Exercise ▸ Exactly those lines from the one with "Event Date: 05-10-2013" through the end of the listing below must be returned, and nothing else.
Information given section start
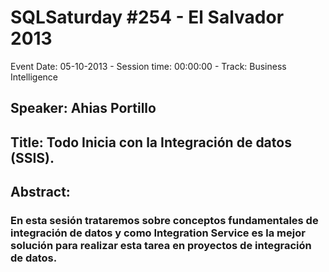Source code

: # SQLSaturday #254 - El Salvador 2013
Event Date: 05-10-2013 - Session time: 00:00:00 - Track: Business Intelligence
## Speaker: Ahias Portillo
## Title: Todo Inicia con la Integración de datos (SSIS).
## Abstract:
### En esta sesión trataremos sobre conceptos fundamentales de integración de datos y como Integration Service es la mejor solución para realizar esta tarea en proyectos de integración de datos.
Information given section end
Answer for the task ▸
Event Date: 05-10-2013 - Session time: 00:00:00 - Track: Business Intelligence
## Speaker: Ahias Portillo
## Title: Todo Inicia con la Integración de datos (SSIS).
## Abstract:
### En esta sesión trataremos sobre conceptos fundamentales de integración de datos y como Integration Service es la mejor solución para realizar esta tarea en proyectos de integración de datos.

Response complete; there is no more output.